----- MATERIAL SUPPLIED -----

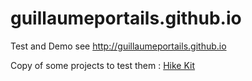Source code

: # guillaumeportails.github.io
Test and Demo
see http://guillaumeportails.github.io

Copy of some projects to test them :
[Hike Kit](ta1718/index.html)
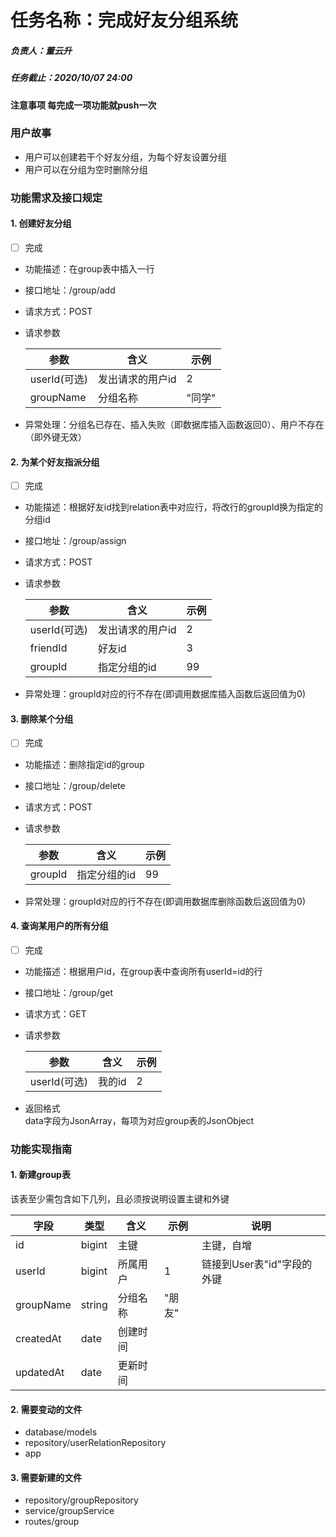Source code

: # 任务名称：完成好友分组系统
##### 负责人：董云升
##### 任务截止：2020/10/07 24:00
#### 注意事项 每完成一项功能就push一次

### 用户故事
- 用户可以创建若干个好友分组，为每个好友设置分组
- 用户可以在分组为空时删除分组
### 功能需求及接口规定
#### 1. 创建好友分组
- [ ] 完成
- 功能描述：在group表中插入一行
- 接口地址：/group/add
- 请求方式：POST
- 请求参数

    | 参数 | 含义 | 示例 |
    | ---- | ---- | ---- |
    | userId(可选) | 发出请求的用户id | 2 |
    | groupName| 分组名称| "同学"|
    
- 异常处理：分组名已存在、插入失败（即数据库插入函数返回0）、用户不存在（即外键无效）

#### 2. 为某个好友指派分组
- [ ] 完成
- 功能描述：根据好友id找到relation表中对应行，将改行的groupId换为指定的分组id
- 接口地址：/group/assign
- 请求方式：POST
- 请求参数

    | 参数 | 含义 | 示例 |
    | ---- | ---- | ---- |
    | userId(可选) | 发出请求的用户id | 2 |
    | friendId| 好友id| 3|
    |groupId| 指定分组的id|99|

- 异常处理：groupId对应的行不存在(即调用数据库插入函数后返回值为0)
 
#### 3. 删除某个分组
- [ ] 完成
- 功能描述：删除指定id的group
- 接口地址：/group/delete
- 请求方式：POST
- 请求参数

    | 参数 | 含义 | 示例 |
    | ---- | ---- | ---- |
    |groupId| 指定分组的id|99|

- 异常处理：groupId对应的行不存在(即调用数据库删除函数后返回值为0)   

#### 4. 查询某用户的所有分组
- [ ] 完成
- 功能描述：根据用户id，在group表中查询所有userId=id的行
- 接口地址：/group/get
- 请求方式：GET
- 请求参数

    | 参数 | 含义 | 示例 |
    | ---- | ---- | ---- |
    | userId(可选) | 我的id | 2 |
    
- 返回格式  
    data字段为JsonArray，每项为对应group表的JsonObject
    

    
### 功能实现指南
#### 1. 新建group表
   该表至少需包含如下几列，且必须按说明设置主键和外键
   
   | 字段 | 类型 | 含义 | 示例| 说明|
   | ---- | ---- | ---- | ---- | ---- |
   | id | bigint | 主键     |    |主键，自增|
   | userId| bigint| 所属用户|1| 链接到User表"id"字段的外键|
   |groupName|string|分组名称|"朋友"| |
   |createdAt|date  |创建时间|   |   |
   |updatedAt|date  |更新时间|   |   |
       
#### 2. 需要变动的文件
- database/models
- repository/userRelationRepository
- app

#### 3. 需要新建的文件
- repository/groupRepository
- service/groupService
- routes/group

-----

EXERCISE INSTRUCTIONS: Pull out all lines in the data above that include "接口地址".

REPLY:
- 接口地址：/group/add
- 接口地址：/group/assign
- 接口地址：/group/delete
- 接口地址：/group/get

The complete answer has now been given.